## EXERCISE MATERIAL:
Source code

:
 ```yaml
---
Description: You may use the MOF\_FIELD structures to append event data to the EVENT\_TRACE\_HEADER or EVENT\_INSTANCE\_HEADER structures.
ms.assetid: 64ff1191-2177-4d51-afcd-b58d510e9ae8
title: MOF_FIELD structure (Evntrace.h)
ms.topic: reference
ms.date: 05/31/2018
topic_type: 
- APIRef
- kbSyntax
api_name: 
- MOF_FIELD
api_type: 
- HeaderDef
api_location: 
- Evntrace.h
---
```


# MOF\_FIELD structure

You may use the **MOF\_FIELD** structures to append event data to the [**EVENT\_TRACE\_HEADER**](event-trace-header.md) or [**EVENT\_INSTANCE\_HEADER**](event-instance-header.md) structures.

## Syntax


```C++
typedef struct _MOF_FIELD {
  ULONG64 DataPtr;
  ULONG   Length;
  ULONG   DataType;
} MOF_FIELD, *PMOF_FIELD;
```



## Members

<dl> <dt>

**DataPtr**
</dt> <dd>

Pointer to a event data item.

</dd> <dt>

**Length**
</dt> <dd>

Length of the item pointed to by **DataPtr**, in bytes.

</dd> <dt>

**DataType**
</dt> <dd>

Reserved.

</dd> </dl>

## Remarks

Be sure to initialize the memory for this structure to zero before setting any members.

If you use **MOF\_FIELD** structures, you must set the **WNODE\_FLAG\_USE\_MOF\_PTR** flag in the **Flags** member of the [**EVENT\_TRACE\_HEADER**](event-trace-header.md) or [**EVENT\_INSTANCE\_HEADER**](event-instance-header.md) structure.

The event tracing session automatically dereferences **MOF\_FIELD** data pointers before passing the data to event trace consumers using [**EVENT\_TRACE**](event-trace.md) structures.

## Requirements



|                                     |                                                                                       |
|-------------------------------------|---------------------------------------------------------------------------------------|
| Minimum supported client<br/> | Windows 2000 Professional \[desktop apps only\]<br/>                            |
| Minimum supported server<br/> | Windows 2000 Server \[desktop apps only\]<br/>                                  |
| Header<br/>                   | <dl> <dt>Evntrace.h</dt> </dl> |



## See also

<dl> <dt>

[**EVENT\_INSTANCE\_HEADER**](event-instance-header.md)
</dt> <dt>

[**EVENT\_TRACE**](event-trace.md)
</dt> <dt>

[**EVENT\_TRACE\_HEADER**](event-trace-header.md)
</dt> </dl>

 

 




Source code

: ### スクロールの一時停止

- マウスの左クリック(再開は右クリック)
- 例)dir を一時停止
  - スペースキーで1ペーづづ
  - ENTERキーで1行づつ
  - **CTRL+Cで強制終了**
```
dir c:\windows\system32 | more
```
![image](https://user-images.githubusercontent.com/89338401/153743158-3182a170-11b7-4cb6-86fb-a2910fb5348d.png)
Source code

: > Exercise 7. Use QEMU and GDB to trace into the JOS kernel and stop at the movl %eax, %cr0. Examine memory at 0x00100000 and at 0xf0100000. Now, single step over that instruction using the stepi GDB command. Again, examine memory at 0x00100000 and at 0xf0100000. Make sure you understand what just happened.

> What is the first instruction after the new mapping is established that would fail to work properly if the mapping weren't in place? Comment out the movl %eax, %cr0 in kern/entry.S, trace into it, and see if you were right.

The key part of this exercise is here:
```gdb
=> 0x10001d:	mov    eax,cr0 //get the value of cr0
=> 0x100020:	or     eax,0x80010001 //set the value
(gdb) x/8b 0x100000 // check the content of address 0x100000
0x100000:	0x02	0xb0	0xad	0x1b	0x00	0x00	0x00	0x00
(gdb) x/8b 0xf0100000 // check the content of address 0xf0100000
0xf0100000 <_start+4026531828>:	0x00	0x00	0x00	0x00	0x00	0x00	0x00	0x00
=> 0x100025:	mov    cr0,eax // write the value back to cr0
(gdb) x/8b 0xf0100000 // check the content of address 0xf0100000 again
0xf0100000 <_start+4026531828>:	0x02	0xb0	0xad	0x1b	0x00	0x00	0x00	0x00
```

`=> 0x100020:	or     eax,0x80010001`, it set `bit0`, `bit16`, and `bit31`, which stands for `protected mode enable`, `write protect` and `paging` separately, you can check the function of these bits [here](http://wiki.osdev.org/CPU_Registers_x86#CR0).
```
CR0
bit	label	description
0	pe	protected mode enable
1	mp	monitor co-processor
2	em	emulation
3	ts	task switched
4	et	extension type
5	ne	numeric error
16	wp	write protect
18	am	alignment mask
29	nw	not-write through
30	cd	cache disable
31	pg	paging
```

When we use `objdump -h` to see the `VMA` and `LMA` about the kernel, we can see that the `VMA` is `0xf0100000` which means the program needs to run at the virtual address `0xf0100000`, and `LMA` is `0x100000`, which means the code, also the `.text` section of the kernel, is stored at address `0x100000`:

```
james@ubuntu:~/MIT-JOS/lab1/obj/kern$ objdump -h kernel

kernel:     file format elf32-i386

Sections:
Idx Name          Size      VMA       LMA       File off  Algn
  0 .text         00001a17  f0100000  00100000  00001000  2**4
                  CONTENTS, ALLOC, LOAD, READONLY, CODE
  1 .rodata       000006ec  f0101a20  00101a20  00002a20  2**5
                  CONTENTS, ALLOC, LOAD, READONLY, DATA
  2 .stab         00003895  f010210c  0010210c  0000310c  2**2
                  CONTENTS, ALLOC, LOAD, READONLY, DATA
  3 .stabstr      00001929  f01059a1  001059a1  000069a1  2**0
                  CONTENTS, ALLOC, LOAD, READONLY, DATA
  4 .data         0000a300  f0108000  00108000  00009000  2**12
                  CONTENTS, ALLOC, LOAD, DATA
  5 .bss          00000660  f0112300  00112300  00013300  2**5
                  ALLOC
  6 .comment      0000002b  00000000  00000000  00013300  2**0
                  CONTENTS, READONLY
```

## PROMPT:
Copy the entries exactly as they appear.

## SOLUTION TO THE EXERCISE:
Source code

:
 ```yaml
---
Description: You may use the MOF\_FIELD structures to append event data to the EVENT\_TRACE\_HEADER or EVENT\_INSTANCE\_HEADER structures.
ms.assetid: 64ff1191-2177-4d51-afcd-b58d510e9ae8
title: MOF_FIELD structure (Evntrace.h)
ms.topic: reference
ms.date: 05/31/2018
topic_type: 
- APIRef
- kbSyntax
api_name: 
- MOF_FIELD
api_type: 
- HeaderDef
api_location: 
- Evntrace.h
---
```


# MOF\_FIELD structure

You may use the **MOF\_FIELD** structures to append event data to the [**EVENT\_TRACE\_HEADER**](event-trace-header.md) or [**EVENT\_INSTANCE\_HEADER**](event-instance-header.md) structures.

## Syntax


```C++
typedef struct _MOF_FIELD {
  ULONG64 DataPtr;
  ULONG   Length;
  ULONG   DataType;
} MOF_FIELD, *PMOF_FIELD;
```



## Members

<dl> <dt>

**DataPtr**
</dt> <dd>

Pointer to a event data item.

</dd> <dt>

**Length**
</dt> <dd>

Length of the item pointed to by **DataPtr**, in bytes.

</dd> <dt>

**DataType**
</dt> <dd>

Reserved.

</dd> </dl>

## Remarks

Be sure to initialize the memory for this structure to zero before setting any members.

If you use **MOF\_FIELD** structures, you must set the **WNODE\_FLAG\_USE\_MOF\_PTR** flag in the **Flags** member of the [**EVENT\_TRACE\_HEADER**](event-trace-header.md) or [**EVENT\_INSTANCE\_HEADER**](event-instance-header.md) structure.

The event tracing session automatically dereferences **MOF\_FIELD** data pointers before passing the data to event trace consumers using [**EVENT\_TRACE**](event-trace.md) structures.

## Requirements



|                                     |                                                                                       |
|-------------------------------------|---------------------------------------------------------------------------------------|
| Minimum supported client<br/> | Windows 2000 Professional \[desktop apps only\]<br/>                            |
| Minimum supported server<br/> | Windows 2000 Server \[desktop apps only\]<br/>                                  |
| Header<br/>                   | <dl> <dt>Evntrace.h</dt> </dl> |



## See also

<dl> <dt>

[**EVENT\_INSTANCE\_HEADER**](event-instance-header.md)
</dt> <dt>

[**EVENT\_TRACE**](event-trace.md)
</dt> <dt>

[**EVENT\_TRACE\_HEADER**](event-trace-header.md)
</dt> </dl>

 

 




Source code

: ### スクロールの一時停止

- マウスの左クリック(再開は右クリック)
- 例)dir を一時停止
  - スペースキーで1ペーづづ
  - ENTERキーで1行づつ
  - **CTRL+Cで強制終了**
```
dir c:\windows\system32 | more
```
![image](https://user-images.githubusercontent.com/89338401/153743158-3182a170-11b7-4cb6-86fb-a2910fb5348d.png)
Source code

: > Exercise 7. Use QEMU and GDB to trace into the JOS kernel and stop at the movl %eax, %cr0. Examine memory at 0x00100000 and at 0xf0100000. Now, single step over that instruction using the stepi GDB command. Again, examine memory at 0x00100000 and at 0xf0100000. Make sure you understand what just happened.

> What is the first instruction after the new mapping is established that would fail to work properly if the mapping weren't in place? Comment out the movl %eax, %cr0 in kern/entry.S, trace into it, and see if you were right.

The key part of this exercise is here:
```gdb
=> 0x10001d:	mov    eax,cr0 //get the value of cr0
=> 0x100020:	or     eax,0x80010001 //set the value
(gdb) x/8b 0x100000 // check the content of address 0x100000
0x100000:	0x02	0xb0	0xad	0x1b	0x00	0x00	0x00	0x00
(gdb) x/8b 0xf0100000 // check the content of address 0xf0100000
0xf0100000 <_start+4026531828>:	0x00	0x00	0x00	0x00	0x00	0x00	0x00	0x00
=> 0x100025:	mov    cr0,eax // write the value back to cr0
(gdb) x/8b 0xf0100000 // check the content of address 0xf0100000 again
0xf0100000 <_start+4026531828>:	0x02	0xb0	0xad	0x1b	0x00	0x00	0x00	0x00
```

`=> 0x100020:	or     eax,0x80010001`, it set `bit0`, `bit16`, and `bit31`, which stands for `protected mode enable`, `write protect` and `paging` separately, you can check the function of these bits [here](http://wiki.osdev.org/CPU_Registers_x86#CR0).
```
CR0
bit	label	description
0	pe	protected mode enable
1	mp	monitor co-processor
2	em	emulation
3	ts	task switched
4	et	extension type
5	ne	numeric error
16	wp	write protect
18	am	alignment mask
29	nw	not-write through
30	cd	cache disable
31	pg	paging
```

When we use `objdump -h` to see the `VMA` and `LMA` about the kernel, we can see that the `VMA` is `0xf0100000` which means the program needs to run at the virtual address `0xf0100000`, and `LMA` is `0x100000`, which means the code, also the `.text` section of the kernel, is stored at address `0x100000`:

```
james@ubuntu:~/MIT-JOS/lab1/obj/kern$ objdump -h kernel

kernel:     file format elf32-i386

Sections:
Idx Name          Size      VMA       LMA       File off  Algn
  0 .text         00001a17  f0100000  00100000  00001000  2**4
                  CONTENTS, ALLOC, LOAD, READONLY, CODE
  1 .rodata       000006ec  f0101a20  00101a20  00002a20  2**5
                  CONTENTS, ALLOC, LOAD, READONLY, DATA
  2 .stab         00003895  f010210c  0010210c  0000310c  2**2
                  CONTENTS, ALLOC, LOAD, READONLY, DATA
  3 .stabstr      00001929  f01059a1  001059a1  000069a1  2**0
                  CONTENTS, ALLOC, LOAD, READONLY, DATA
  4 .data         0000a300  f0108000  00108000  00009000  2**12
                  CONTENTS, ALLOC, LOAD, DATA
  5 .bss          00000660  f0112300  00112300  00013300  2**5
                  ALLOC
  6 .comment      0000002b  00000000  00000000  00013300  2**0
                  CONTENTS, READONLY
```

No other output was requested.